What’s the best time of year to hunt predators? All hunters have their preference. Some say late fall, after big game season has ended. Others say late winter from January to February is best. Nonetheless, all devote predator hunters will agree that you can be successful 365 days a year. The key is to understand the different behaviors during each season.

Spring predator hunting is often overlooked as much of the nation is in a turkey frenzy. Coyotes, however, are very hungry during this time of year and looking for an easy meal. With the right tactics, predator hunters can find great success. Here are a few tips to consider for those of you wanting to put a dent in the predator population right before or during spring turkey season.

Early Spring Predator Hunting
For our purposes, consider “early spring” late February through March. During this time of year, coyotes pair up with a female for breeding purposes. Coyotes tend to be very territorial as they travel in pairs to protect denning areas from unwanted visitors and hunt for food. Breeding has more than likely taken place, and momma needs to eat. Locate and set up in these denning areas. Use a coyote decoy to add a little confrontation and take the attention off yourself, especially if calls are coming from your location. Don’t be surprised to have two dogs coming into your calls. The female will often lag behind the male. As the “rutting” activitity declines, switch to a Miss Hoptober and rabbit-in-distress call to tempt dogs looking for an easy meal.

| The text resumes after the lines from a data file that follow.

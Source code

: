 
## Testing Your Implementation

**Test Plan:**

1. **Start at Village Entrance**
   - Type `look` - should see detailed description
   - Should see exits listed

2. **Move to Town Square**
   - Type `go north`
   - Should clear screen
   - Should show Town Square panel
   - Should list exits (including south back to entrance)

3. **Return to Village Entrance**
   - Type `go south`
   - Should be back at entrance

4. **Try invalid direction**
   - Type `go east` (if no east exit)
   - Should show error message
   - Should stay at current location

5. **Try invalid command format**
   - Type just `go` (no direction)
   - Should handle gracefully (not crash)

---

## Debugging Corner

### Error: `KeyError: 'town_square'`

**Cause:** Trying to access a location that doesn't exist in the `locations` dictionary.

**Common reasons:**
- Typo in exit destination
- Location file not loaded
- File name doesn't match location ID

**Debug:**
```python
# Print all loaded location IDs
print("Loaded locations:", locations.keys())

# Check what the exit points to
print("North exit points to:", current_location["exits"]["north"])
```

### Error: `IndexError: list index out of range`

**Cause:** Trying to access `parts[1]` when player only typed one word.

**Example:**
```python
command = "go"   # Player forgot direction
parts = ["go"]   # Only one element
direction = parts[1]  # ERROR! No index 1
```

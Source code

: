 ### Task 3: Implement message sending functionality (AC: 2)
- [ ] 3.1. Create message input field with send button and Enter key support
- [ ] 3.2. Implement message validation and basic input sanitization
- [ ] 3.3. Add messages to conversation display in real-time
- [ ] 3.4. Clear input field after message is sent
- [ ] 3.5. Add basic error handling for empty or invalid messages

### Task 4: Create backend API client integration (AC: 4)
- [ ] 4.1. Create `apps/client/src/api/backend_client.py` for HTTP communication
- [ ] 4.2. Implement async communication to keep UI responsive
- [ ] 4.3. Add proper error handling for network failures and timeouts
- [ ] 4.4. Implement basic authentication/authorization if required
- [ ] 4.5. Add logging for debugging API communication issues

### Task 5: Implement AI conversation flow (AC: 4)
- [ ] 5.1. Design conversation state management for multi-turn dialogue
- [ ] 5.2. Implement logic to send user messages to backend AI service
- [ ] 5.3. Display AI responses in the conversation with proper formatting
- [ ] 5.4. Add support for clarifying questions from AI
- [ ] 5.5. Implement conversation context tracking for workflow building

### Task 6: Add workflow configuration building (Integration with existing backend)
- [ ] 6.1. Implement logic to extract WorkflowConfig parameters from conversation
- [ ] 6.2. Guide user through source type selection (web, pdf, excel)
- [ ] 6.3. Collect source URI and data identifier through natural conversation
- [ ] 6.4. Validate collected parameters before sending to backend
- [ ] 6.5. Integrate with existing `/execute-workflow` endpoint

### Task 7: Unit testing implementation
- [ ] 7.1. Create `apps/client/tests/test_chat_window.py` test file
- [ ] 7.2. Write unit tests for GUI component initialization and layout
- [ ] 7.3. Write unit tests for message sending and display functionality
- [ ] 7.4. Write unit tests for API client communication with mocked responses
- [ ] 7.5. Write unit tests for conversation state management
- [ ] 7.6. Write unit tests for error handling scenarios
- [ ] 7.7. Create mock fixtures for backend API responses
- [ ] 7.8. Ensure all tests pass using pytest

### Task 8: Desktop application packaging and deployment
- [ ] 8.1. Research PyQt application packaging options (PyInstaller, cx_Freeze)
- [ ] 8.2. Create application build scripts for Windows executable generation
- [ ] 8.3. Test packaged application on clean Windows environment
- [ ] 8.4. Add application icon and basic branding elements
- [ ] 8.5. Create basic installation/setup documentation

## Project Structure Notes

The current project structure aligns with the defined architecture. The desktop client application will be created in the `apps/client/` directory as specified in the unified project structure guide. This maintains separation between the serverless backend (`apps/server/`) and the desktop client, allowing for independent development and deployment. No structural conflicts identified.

Late Spring Predator Hunting
April and May are key months for hunting coyotes, especially if you are a landowner trying to protect and grow the deer population. Most whitetails give birth to fawns in late April and into May. Coyotes diets are said to switch to a predominantly fawn diet during this time. Mortality rates have been argued and tend to vary from state to state, but one thing’s for certain, coyotes love an easy meal. Use periodic howls to locate the coyotes before you move in to set up. As it gets hotter, look for predators to be near shade and water. Distress calls and predator decoys can be deadly in late spring. Get specific with your calls. In this case, use a fawn in distress call. All in all, if it sounds like a meal, they will come in.

But what about turkey season? No one can resist turkey season in the Spring. Just don’t be surprised to see a coyote show up. Take the opportunity to put one down (where legal) and call the day a success. You can always come back for turkeys tomorrow with the piece of mind that one less predator is out there.